(Rendered images with source text)
________________________
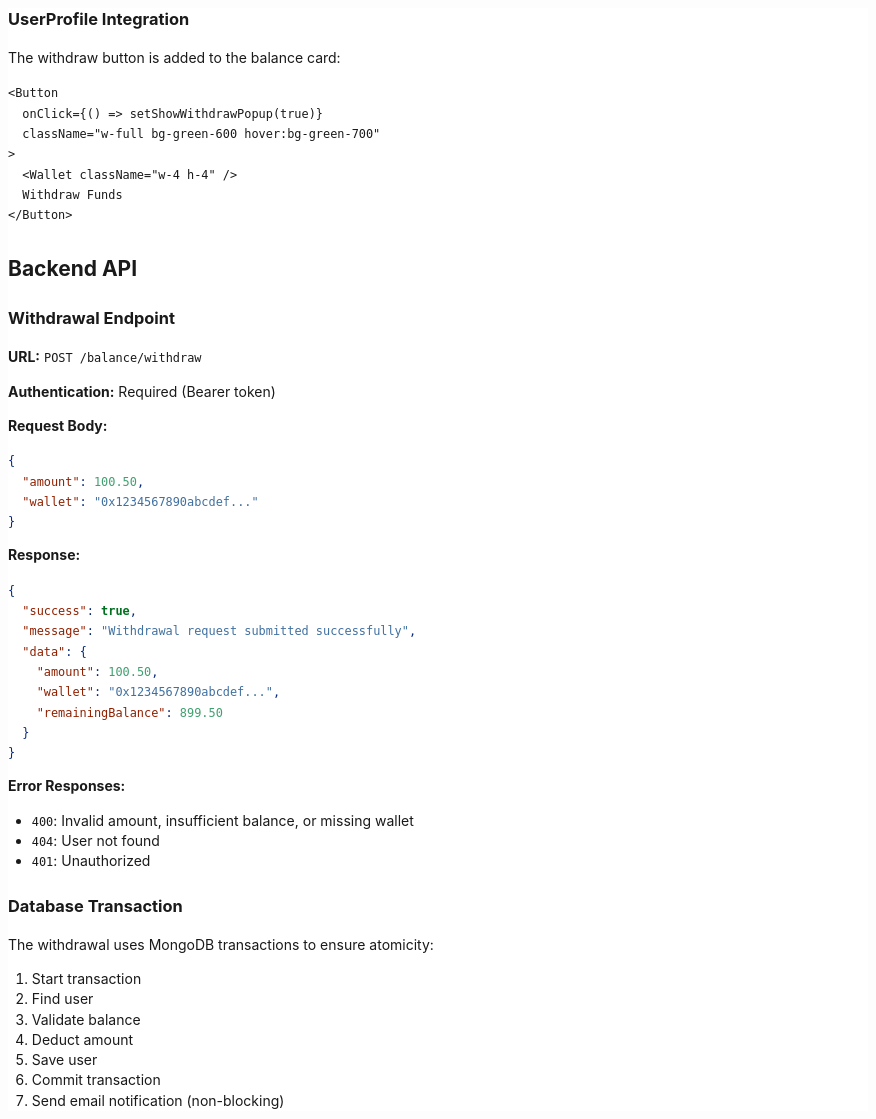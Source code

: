 ### UserProfile Integration
The withdraw button is added to the balance card:

```tsx
<Button 
  onClick={() => setShowWithdrawPopup(true)}
  className="w-full bg-green-600 hover:bg-green-700"
>
  <Wallet className="w-4 h-4" />
  Withdraw Funds
</Button>
```

## Backend API

### Withdrawal Endpoint
**URL:** `POST /balance/withdraw`

**Authentication:** Required (Bearer token)

**Request Body:**
```json
{
  "amount": 100.50,
  "wallet": "0x1234567890abcdef..."
}
```

**Response:**
```json
{
  "success": true,
  "message": "Withdrawal request submitted successfully",
  "data": {
    "amount": 100.50,
    "wallet": "0x1234567890abcdef...",
    "remainingBalance": 899.50
  }
}
```

**Error Responses:**
- `400`: Invalid amount, insufficient balance, or missing wallet
- `404`: User not found
- `401`: Unauthorized

### Database Transaction
The withdrawal uses MongoDB transactions to ensure atomicity:
1. Start transaction
2. Find user
3. Validate balance
4. Deduct amount
5. Save user
6. Commit transaction
7. Send email notification (non-blocking)
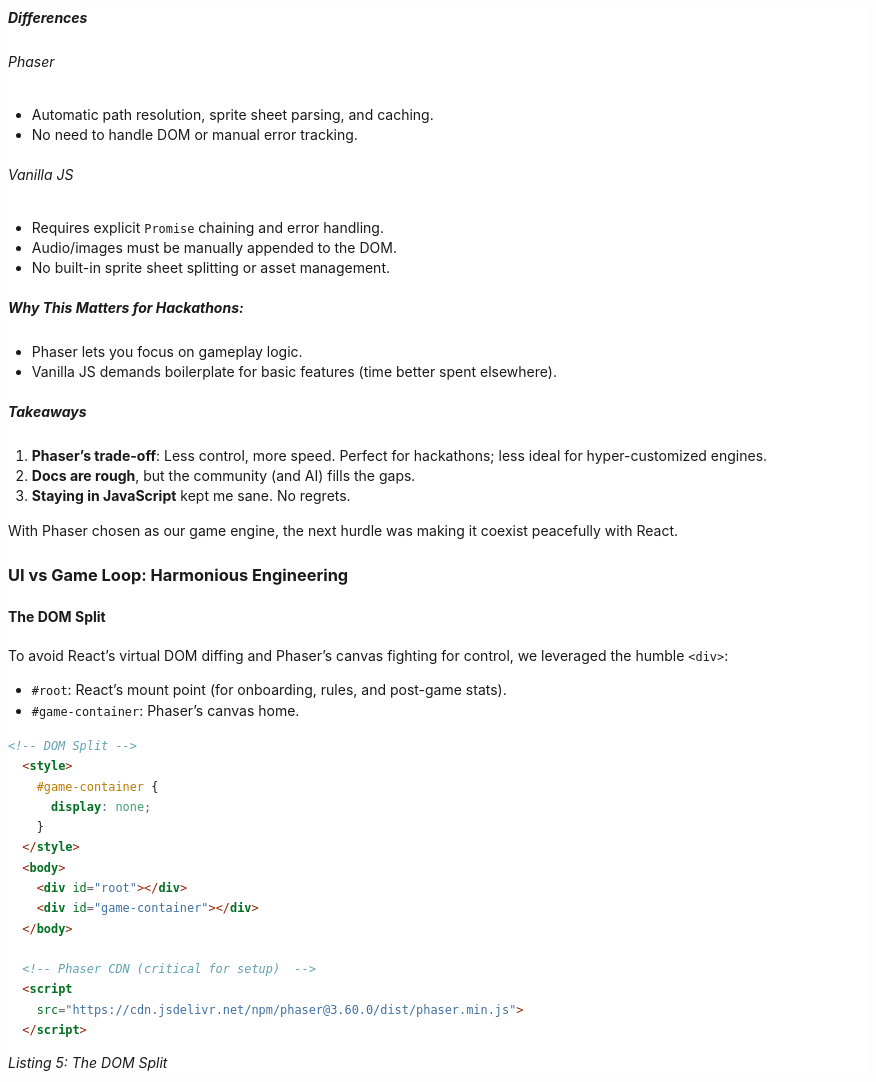##### Differences

###### Phaser

- Automatic path resolution, sprite sheet parsing, and caching.
- No need to handle DOM or manual error tracking.

###### Vanilla JS

- Requires explicit `Promise` chaining and error handling.
- Audio/images must be manually appended to the DOM.
- No built-in sprite sheet splitting or asset management.

##### Why This Matters for Hackathons:

- Phaser lets you focus on gameplay logic.
- Vanilla JS demands boilerplate for basic features (time better spent
elsewhere).

##### Takeaways

1. **Phaser’s trade-off**: Less control, more speed. Perfect for hackathons;
   less ideal for hyper-customized engines.
2. **Docs are rough**, but the community (and AI) fills the gaps.
3. **Staying in JavaScript** kept me sane. No regrets.

With Phaser chosen as our game engine, the next hurdle was making it coexist peacefully with React.

### UI vs Game Loop: Harmonious Engineering

#### The DOM Split

To avoid React’s virtual DOM diffing and Phaser’s canvas fighting for control,
we leveraged the humble `<div>`:

- `#root`: React’s mount point (for onboarding, rules, and post-game stats).
- `#game-container`: Phaser’s canvas home.

```html
<!-- DOM Split -->
  <style>
    #game-container {
      display: none;
    }
  </style>
  <body>
    <div id="root"></div>
    <div id="game-container"></div>
  </body>

  <!-- Phaser CDN (critical for setup)  -->
  <script
    src="https://cdn.jsdelivr.net/npm/phaser@3.60.0/dist/phaser.min.js">
  </script>
```
_Listing 5: The DOM Split_
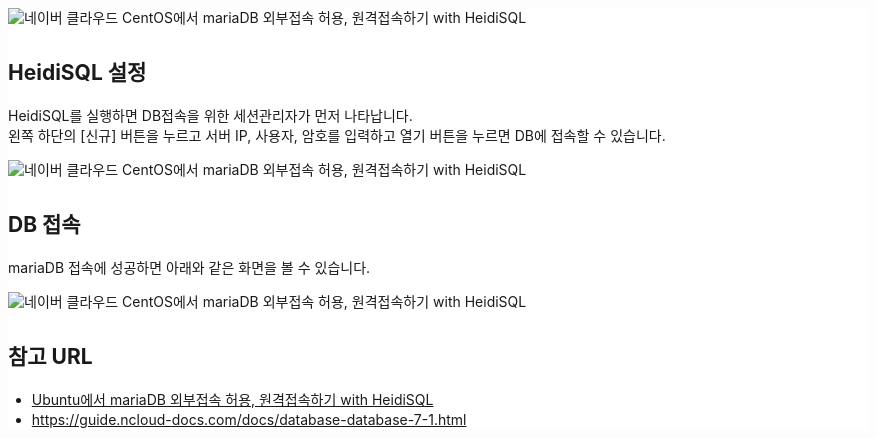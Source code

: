 <img src="../../images/ncp_database_mariadb_access_from_remote_ubuntu_01.jpg" alt="네이버 클라우드 CentOS에서 mariaDB 외부접속 허용, 원격접속하기 with HeidiSQL" style="width:800px;align:center">


## HeidiSQL 설정
HeidiSQL를 실행하면 DB접속을 위한 세션관리자가 먼저 나타납니다.  
왼쪽 하단의 [신규] 버튼을 누르고 서버 IP, 사용자, 암호를 입력하고 열기 버튼을 누르면 DB에 접속할 수 있습니다.

<img src="../../images/ncp_database_mariadb_access_from_remote_ubuntu_02.jpg" alt="네이버 클라우드 CentOS에서 mariaDB 외부접속 허용, 원격접속하기 with HeidiSQL" style="width:800px;align:center">

## DB 접속
mariaDB 접속에 성공하면 아래와 같은 화면을 볼 수 있습니다.

<img src="../../images/ncp_database_mariadb_access_from_remote_ubuntu_03.jpg" alt="네이버 클라우드 CentOS에서 mariaDB 외부접속 허용, 원격접속하기 with HeidiSQL" style="width:800px;align:center">


## 참고 URL
- <a href="/5.database/ncp_database_mariadb_access_from_remote_ubuntu/" target="_blank" style="word-break:break-all;">Ubuntu에서 mariaDB 외부접속 허용, 원격접속하기 with HeidiSQL</a>
- <a href="https://guide.ncloud-docs.com/docs/database-database-7-1" target="_blank" style="word-break:break-all;">https://guide.ncloud-docs.com/docs/database-database-7-1.html</a>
________________________
◆ **How to complete this task**: Write out, word for word, the lines from the start of the data through the one holding "###### Phaser". Omit pictures.

◆ **Answer to this exercise**:
Source code

: ### UserProfile Integration
The withdraw button is added to the balance card:

```tsx
<Button 
  onClick={() => setShowWithdrawPopup(true)}
  className="w-full bg-green-600 hover:bg-green-700"
>
  <Wallet className="w-4 h-4" />
  Withdraw Funds
</Button>
```

## Backend API

### Withdrawal Endpoint
**URL:** `POST /balance/withdraw`

**Authentication:** Required (Bearer token)

**Request Body:**
```json
{
  "amount": 100.50,
  "wallet": "0x1234567890abcdef..."
}
```

**Response:**
```json
{
  "success": true,
  "message": "Withdrawal request submitted successfully",
  "data": {
    "amount": 100.50,
    "wallet": "0x1234567890abcdef...",
    "remainingBalance": 899.50
  }
}
```

**Error Responses:**
- `400`: Invalid amount, insufficient balance, or missing wallet
- `404`: User not found
- `401`: Unauthorized

### Database Transaction
The withdrawal uses MongoDB transactions to ensure atomicity:
1. Start transaction
2. Find user
3. Validate balance
4. Deduct amount
5. Save user
6. Commit transaction
7. Send email notification (non-blocking)
##### Differences

###### Phaser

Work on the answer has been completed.